■ Problem
The response must contain every line below in which "ubuntu" appears.

(Dataset items)

======

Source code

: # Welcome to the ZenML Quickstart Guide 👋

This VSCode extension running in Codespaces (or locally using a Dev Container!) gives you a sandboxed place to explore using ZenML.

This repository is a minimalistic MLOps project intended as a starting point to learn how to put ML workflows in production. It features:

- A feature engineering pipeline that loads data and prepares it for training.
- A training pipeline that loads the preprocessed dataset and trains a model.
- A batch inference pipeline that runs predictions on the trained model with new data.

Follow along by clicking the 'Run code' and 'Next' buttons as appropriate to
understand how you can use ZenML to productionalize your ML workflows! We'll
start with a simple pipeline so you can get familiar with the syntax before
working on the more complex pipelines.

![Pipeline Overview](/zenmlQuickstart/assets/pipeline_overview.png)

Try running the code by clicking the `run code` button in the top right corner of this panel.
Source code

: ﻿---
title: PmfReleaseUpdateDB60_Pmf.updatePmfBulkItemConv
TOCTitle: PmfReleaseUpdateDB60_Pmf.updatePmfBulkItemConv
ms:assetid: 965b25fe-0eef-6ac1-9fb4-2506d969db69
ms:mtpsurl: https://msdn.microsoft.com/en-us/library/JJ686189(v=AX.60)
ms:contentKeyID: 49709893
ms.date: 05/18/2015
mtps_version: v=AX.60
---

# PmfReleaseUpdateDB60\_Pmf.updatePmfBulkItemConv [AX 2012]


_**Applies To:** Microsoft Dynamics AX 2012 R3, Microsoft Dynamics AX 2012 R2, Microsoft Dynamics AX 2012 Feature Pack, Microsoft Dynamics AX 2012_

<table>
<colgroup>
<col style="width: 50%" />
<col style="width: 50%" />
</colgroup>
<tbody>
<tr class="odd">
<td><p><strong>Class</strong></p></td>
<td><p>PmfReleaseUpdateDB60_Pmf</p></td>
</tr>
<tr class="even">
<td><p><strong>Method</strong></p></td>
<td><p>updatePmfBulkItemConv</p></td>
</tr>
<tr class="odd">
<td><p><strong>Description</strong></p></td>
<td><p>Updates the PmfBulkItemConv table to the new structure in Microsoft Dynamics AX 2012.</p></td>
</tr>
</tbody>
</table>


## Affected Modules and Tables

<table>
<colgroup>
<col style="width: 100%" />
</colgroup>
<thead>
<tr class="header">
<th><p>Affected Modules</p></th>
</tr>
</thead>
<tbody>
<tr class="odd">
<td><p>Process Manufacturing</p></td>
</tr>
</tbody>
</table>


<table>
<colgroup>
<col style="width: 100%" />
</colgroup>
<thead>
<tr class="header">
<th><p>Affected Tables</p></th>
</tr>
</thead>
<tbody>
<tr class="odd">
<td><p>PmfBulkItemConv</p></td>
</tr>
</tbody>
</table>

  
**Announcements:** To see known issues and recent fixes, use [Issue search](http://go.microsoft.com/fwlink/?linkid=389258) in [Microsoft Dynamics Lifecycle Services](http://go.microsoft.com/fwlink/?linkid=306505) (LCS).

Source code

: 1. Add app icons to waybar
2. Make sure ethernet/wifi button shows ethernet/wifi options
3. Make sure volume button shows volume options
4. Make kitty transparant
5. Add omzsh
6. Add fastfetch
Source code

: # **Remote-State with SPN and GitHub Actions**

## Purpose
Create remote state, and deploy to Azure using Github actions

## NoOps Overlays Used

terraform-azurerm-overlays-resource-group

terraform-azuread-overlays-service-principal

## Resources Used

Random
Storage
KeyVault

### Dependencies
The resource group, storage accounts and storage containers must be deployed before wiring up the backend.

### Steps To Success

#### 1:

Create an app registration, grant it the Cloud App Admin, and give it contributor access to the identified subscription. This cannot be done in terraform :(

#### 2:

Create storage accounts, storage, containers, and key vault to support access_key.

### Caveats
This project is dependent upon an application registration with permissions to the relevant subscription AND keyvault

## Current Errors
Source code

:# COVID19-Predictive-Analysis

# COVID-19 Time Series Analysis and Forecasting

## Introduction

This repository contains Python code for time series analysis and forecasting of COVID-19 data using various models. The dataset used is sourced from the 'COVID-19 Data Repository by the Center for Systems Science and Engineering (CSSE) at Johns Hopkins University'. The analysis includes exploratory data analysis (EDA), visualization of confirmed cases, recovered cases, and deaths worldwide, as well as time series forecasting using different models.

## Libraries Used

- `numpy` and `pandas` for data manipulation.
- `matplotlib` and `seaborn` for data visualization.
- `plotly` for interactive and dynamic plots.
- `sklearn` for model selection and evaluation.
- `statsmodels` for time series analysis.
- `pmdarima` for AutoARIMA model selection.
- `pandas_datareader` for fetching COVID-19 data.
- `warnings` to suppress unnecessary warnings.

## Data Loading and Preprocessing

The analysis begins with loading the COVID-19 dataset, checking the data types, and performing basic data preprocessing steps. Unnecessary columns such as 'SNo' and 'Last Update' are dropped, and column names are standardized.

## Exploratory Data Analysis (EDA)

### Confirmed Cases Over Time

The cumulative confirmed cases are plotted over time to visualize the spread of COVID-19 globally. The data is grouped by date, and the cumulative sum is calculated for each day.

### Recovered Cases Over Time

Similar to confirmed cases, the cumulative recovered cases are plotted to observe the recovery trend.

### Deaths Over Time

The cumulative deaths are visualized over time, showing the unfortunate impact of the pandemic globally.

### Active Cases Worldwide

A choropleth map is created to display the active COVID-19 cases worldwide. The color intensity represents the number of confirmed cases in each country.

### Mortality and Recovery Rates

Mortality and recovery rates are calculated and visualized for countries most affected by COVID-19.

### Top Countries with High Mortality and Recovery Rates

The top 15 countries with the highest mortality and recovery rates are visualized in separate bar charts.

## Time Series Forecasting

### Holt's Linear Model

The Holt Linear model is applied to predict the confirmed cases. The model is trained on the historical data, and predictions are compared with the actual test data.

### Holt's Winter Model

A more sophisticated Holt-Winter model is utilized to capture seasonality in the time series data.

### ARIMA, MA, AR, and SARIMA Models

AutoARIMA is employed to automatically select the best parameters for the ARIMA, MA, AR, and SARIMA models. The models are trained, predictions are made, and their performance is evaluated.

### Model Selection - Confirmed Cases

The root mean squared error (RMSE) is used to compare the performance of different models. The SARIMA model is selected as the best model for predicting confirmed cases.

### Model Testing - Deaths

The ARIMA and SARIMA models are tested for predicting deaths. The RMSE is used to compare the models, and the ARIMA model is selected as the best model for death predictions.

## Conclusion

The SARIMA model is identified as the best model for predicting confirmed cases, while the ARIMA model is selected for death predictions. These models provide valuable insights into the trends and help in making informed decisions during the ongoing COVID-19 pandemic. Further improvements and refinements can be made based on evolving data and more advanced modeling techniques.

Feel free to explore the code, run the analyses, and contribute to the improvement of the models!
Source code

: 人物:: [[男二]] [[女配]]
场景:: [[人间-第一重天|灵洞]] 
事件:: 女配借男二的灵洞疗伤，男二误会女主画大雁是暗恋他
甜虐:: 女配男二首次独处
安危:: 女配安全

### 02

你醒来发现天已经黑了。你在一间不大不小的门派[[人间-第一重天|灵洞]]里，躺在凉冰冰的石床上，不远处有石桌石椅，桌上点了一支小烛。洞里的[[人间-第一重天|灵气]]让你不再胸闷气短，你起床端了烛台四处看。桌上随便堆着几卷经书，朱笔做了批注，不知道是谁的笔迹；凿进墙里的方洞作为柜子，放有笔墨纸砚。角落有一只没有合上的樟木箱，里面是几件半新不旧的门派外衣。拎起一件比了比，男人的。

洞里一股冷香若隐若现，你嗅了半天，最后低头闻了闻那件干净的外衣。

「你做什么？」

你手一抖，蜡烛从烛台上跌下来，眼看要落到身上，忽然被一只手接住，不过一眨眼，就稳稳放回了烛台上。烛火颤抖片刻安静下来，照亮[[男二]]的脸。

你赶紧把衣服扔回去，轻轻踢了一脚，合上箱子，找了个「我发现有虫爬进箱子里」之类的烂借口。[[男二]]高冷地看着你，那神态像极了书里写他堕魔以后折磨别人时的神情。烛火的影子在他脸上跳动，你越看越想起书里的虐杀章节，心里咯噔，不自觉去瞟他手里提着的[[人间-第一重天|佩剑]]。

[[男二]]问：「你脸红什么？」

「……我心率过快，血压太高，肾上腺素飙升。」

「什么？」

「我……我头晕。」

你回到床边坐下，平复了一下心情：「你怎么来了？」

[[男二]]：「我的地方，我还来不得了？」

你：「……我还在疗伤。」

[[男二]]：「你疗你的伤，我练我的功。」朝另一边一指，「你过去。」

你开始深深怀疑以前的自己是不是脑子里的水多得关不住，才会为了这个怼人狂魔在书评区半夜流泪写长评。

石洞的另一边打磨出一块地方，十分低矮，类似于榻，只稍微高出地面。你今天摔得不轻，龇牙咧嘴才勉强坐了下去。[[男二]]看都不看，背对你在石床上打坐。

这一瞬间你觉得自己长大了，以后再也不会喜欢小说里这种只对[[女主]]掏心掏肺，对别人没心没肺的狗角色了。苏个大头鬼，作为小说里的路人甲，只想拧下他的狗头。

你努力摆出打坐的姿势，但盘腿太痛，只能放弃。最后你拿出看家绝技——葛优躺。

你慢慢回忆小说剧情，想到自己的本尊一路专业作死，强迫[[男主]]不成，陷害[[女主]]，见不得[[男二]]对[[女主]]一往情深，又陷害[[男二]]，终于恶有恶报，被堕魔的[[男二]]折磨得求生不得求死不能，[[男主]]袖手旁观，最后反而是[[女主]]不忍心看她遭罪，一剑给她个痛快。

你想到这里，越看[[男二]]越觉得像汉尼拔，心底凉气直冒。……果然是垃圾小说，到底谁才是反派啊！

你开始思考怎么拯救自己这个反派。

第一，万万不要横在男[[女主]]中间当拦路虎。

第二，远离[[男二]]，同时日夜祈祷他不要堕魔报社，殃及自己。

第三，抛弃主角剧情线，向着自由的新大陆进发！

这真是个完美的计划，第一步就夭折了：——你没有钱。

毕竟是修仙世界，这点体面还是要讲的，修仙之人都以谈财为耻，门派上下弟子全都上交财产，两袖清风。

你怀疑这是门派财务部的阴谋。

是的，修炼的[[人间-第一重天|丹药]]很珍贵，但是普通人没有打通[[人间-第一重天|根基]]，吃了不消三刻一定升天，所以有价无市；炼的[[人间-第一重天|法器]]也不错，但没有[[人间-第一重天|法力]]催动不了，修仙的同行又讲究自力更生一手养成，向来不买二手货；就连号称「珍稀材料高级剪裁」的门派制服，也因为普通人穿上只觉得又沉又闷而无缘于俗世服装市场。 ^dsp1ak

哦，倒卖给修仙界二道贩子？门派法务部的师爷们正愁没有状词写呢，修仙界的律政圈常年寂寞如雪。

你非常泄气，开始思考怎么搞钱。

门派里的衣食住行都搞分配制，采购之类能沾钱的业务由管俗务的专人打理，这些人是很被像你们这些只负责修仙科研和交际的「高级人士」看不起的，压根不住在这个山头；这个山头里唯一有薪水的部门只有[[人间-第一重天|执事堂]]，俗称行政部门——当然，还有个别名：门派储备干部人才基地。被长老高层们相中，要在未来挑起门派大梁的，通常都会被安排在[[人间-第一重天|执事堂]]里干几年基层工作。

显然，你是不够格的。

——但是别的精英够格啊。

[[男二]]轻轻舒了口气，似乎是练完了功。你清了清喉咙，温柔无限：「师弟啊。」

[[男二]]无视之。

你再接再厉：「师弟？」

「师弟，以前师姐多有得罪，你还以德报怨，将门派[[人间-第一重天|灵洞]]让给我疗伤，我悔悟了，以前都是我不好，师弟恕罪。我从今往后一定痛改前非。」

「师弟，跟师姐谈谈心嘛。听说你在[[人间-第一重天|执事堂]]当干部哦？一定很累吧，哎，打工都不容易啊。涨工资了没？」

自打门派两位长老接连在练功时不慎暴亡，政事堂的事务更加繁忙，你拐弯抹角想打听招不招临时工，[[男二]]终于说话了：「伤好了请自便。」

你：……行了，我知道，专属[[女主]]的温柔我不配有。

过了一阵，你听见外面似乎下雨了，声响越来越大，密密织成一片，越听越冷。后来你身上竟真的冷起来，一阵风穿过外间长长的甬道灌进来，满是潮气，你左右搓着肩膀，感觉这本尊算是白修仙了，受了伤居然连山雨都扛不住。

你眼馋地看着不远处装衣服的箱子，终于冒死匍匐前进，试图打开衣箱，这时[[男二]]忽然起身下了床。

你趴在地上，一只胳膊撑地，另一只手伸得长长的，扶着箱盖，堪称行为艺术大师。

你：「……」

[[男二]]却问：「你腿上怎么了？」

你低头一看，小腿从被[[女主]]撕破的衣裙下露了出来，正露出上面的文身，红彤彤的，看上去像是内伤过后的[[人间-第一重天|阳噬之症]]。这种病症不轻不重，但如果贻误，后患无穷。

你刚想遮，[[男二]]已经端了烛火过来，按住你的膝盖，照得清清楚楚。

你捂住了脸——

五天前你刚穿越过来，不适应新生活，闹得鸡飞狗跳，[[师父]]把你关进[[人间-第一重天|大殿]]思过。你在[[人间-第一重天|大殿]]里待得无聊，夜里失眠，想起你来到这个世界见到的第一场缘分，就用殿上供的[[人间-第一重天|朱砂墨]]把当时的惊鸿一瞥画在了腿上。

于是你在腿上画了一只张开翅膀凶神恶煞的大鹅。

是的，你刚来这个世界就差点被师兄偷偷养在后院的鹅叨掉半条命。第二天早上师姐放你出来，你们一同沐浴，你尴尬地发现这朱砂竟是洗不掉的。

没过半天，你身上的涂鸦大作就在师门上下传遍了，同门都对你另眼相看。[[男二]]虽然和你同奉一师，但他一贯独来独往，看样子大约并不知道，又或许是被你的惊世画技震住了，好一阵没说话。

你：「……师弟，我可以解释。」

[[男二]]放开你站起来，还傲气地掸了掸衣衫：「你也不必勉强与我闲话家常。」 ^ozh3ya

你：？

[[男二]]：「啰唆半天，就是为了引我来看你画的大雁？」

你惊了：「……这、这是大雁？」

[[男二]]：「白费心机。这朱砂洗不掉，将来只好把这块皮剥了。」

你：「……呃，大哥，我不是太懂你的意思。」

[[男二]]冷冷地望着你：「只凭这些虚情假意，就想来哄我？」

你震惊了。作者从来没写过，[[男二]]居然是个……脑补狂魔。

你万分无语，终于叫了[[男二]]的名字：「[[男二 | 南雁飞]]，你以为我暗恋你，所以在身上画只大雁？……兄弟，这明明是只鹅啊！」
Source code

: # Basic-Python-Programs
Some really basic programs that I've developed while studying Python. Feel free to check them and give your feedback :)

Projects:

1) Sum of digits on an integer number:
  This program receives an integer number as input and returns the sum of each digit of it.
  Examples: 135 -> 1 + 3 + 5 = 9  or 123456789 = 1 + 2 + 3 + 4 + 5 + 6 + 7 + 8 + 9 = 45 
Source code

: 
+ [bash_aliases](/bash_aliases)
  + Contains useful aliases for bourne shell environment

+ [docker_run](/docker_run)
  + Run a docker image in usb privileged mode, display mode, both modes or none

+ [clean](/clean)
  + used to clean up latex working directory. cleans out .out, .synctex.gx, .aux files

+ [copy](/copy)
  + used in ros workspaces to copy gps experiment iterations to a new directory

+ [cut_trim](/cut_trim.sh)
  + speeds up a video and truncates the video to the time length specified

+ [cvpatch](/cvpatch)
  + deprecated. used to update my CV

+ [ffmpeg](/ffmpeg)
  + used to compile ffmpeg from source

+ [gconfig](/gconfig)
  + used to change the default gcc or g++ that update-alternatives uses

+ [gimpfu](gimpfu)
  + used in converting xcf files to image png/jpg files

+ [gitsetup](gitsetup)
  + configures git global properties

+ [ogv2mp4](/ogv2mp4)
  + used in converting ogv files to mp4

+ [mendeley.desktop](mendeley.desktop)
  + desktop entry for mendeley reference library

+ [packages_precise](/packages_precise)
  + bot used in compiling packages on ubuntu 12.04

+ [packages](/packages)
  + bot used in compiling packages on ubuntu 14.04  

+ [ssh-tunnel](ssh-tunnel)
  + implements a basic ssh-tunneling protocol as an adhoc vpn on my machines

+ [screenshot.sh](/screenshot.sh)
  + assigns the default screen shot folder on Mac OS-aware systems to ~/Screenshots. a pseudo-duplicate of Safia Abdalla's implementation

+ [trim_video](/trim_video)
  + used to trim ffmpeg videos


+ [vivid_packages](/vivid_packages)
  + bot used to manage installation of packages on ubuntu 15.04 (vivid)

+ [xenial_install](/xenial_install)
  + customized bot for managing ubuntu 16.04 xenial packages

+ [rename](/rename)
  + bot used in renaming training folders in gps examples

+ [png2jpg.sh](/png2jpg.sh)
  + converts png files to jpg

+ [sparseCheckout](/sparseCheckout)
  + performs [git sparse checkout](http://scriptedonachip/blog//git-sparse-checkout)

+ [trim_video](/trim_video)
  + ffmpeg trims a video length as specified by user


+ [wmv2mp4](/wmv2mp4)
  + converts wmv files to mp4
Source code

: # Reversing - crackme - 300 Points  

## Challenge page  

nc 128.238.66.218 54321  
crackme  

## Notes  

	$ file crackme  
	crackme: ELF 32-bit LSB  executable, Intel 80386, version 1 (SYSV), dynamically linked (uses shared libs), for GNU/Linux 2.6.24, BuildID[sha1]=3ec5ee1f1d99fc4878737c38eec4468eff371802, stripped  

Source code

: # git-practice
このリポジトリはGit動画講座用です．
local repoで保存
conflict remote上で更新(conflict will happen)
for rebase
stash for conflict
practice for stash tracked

======

■ Written reply
  + bot used in compiling packages on ubuntu 12.04
  + bot used in compiling packages on ubuntu 14.04  
  + bot used to manage installation of packages on ubuntu 15.04 (vivid)
  + customized bot for managing ubuntu 16.04 xenial packages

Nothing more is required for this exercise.